Summary
Ross Stores, Inc. (ROST) reported strong financial performance for the first quarter ended May 1, 2010. The company experienced significant sales growth of 14.4%, reaching $1.935 billion, driven by a robust 10% increase in comparable store sales and the addition of new store locations. This top-line growth translated into a substantial increase in net earnings, which rose 56% year-over-year to $142.3 million, leading to a 61% surge in diluted Earnings Per Share (EPS) to $1.16. The company demonstrated improved operational efficiency, with Cost of Goods Sold and Selling, General, and Administrative expenses decreasing as a percentage of sales. This operational leverage, combined with strong sales, resulted in a significant improvement in pre-tax earnings margin. Ross Stores continues its expansion strategy, with plans for further store openings, supported by a solid financial position, including substantial cash and cash equivalents and an undrawn revolving credit facility. The company also actively returned capital to shareholders through its ongoing stock repurchase program and dividend payments.
Financial Highlights
46 data points| Revenue | $1.93B |
| Cost of Revenue | $1.41B |
| Gross Profit | $528.70M |
| SG&A Expenses | $294.47M |
| Operating Expenses | $1.70B |
| Net Income | $142.35M |
| EPS (Basic) | $0.29 |
| EPS (Diluted) | $0.29 |
| Shares Outstanding (Basic) | 479.32M |
| Shares Outstanding (Diluted) | 489.33M |
Key Highlights
- 1Sales increased by 14.4% to $1.935 billion for the first quarter of fiscal 2010 compared to the prior year.
- 2Comparable store sales grew by a strong 10%, indicating healthy customer demand.
- 3Net earnings surged by 56% to $142.3 million, with diluted EPS increasing 61% to $1.16.

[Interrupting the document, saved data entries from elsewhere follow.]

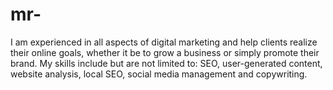 # mr-
 I am experienced in all aspects of digital marketing and help clients realize their online goals, whether it be to grow a business or simply promote their brand. My skills include but are not limited to: SEO, user-generated content, website analysis, local SEO, social media management and copywriting.

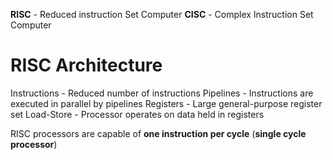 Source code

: **RISC** - Reduced instruction Set Computer
**CISC** - Complex Instruction Set Computer

# RISC Architecture

Instructions - Reduced number of instructions
Pipelines - Instructions are executed in parallel by pipelines
Registers - Large general-purpose register set
Load-Store - Processor operates on data held in registers

RISC processors are capable of **one instruction per cycle** (**single cycle processor**)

- 4Gross margin improved due to lower cost of goods sold as a percentage of sales, driven by better merchandise gross margin, lower shortage accrual, occupancy leverage, and reduced distribution costs.
- 5Selling, general, and administrative expenses as a percentage of sales decreased due to leverage from strong comparable store sales growth.
- 6The company repurchased approximately $94.3 million of common stock under its repurchase program and paid $19.6 million in dividends during the quarter.
- 7Ross Stores operated 1,021 stores at the end of the period, an increase from 974 stores in the prior year, reflecting its ongoing expansion strategy.